Random line from a file
From
Amcleod to
All on Tuesday, August 21, 2001 05:39:34
The question arises periodically -- how to select a line randomly from a text file? If the file were filled with fixed-length records you could compute the offset of a random line and FSEEK/FREAD the apropriate line. Alas, text files are annoyingly variable in line-length. Or you could read all the lines into an array (simulated on disk if needed) and select randomly from the array. Ugh! So here is my method-of-choice, which reads through the entire file from top to bottom, and randomly picks one line out of the file:
#----------------------------------------------------#
# randomly select one random-length line from a file #
#----------------------------------------------------#
!INCLUDE FILE_IO.INC
STR randomfile inbuffer winner
INT handle line_count rval cval
#--------------------#
# set up some values #
#--------------------#
SET randomfile "c:\\sbbs\\exec\\oneliner.txt"
SET line_count 0
SET winner "Default Value -- in case routine fails"
#---------------#
# open the file #
#---------------#
FOPEN handle O_RDONLY randomfile
IF_FALSE
PRINTF "Error opening %s\n" randomfile
RETURN
END_IF
#----------------------------------------#
# loop through entire file, line by line #
#----------------------------------------#
:Loop
# check for End-of-File
FEOF handle
IF_TRUE
# we're done!
GOTO Were_Done
END_IF
# read line -- watch for read failure
FREAD_LINE handle inbuffer
IF_FALSE
# we're done!
GOTO Were_Done
END_IF
ADD line_count 1
# compute random value and comparison value
RANDOM rval 1000000
SET cval 1000000
DIV cval line_count
# is this line a winner, replacing previous winner?
COMPARE rval cval
IF_LESS
# we have a winner
COPY winner inbuffer
END_IF
# check remaining lines
GOTO Loop
#------------------------------------------------------------------------#
# we should have a winner by this point, and can do with it what we want #
#------------------------------------------------------------------------#
:Were_Done
PRINT winner
It's quite clever how it works (no, I didn't think of it first!). It reads each line and determines whether that line would have been selected _assuming_ there are no more lines in the file. If it _does_ find another line, it determines whether it would have been chosen over what ever line had _already_ been chosen. Like this:
It reads the first line. Possibly the ONLY line. So this line must be selected 100% of the time. Hence Line #1 is selected randomly 1/1 of the time. Then it reads the second (and possibly last) line. If there are only two lines in the file, then there is a 1/2 chance that line #2 will be selected. Should a random comparison show that the 1/2 chance is met, line #2 replaces what was previoulsy selected (IOW line #1). Now it reads line #3. This line is 1/3 likely to be selected. If it is, it replaces the previously selected line (either #1 or #2). Line #4 replaces the previously selected line 1/4 of the time. Line #5 replaces the previous winner 1/5 of the time... and so on.

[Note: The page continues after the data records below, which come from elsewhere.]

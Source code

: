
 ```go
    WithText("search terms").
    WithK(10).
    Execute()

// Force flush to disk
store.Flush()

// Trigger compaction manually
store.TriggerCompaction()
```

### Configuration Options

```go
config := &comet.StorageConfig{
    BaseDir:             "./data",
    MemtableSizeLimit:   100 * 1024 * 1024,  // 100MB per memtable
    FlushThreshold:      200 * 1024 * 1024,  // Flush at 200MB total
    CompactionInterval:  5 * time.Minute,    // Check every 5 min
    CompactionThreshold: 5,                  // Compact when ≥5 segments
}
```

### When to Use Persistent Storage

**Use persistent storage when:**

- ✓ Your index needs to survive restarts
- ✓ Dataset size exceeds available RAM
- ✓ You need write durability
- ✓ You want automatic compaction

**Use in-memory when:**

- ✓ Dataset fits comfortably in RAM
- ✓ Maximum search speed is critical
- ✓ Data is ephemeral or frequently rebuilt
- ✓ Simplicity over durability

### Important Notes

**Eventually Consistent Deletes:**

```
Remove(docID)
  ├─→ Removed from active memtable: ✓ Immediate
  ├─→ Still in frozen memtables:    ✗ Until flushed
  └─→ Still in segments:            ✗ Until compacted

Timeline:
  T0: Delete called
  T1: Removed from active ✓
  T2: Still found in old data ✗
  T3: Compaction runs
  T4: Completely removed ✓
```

The only thing tricky is that since we don't have FP values, we have to generate integer random numbers and scale the count accordingly. (You can't have values of 1/4 = 0.25 to compare with randiom numbers between 0 and 1, so you have to use a scaling factor -- 1,000,000 in this case -- and compare 1000000/4 with a random number between 0 and 1000000.)
Caution -- this routine will select blank lines as well as any other, so watch out for blank lines PARTICULARLY at the end of the file. Or check for blank lines immediately after reading and "GOTO Loop" immediately, without adjusting the counter, if you find one. Skip Comments the same way.
You could also select "cookies" which consist of more than one line using a method similar to this. You'd have to separate groups of lines somehow (say a blank line), accumulate all non-blank lines as a possible winner, and when you discover a blank, THEN you incriment your counter, make your random check, and if successful replace the previous winning lines with the new set of lines you have accumulated.
I've run this algorythm in a loop 250,000 times with a file containing 25 different lines, and each line is selected 10,000 times +/- 1% which is good enough for government work.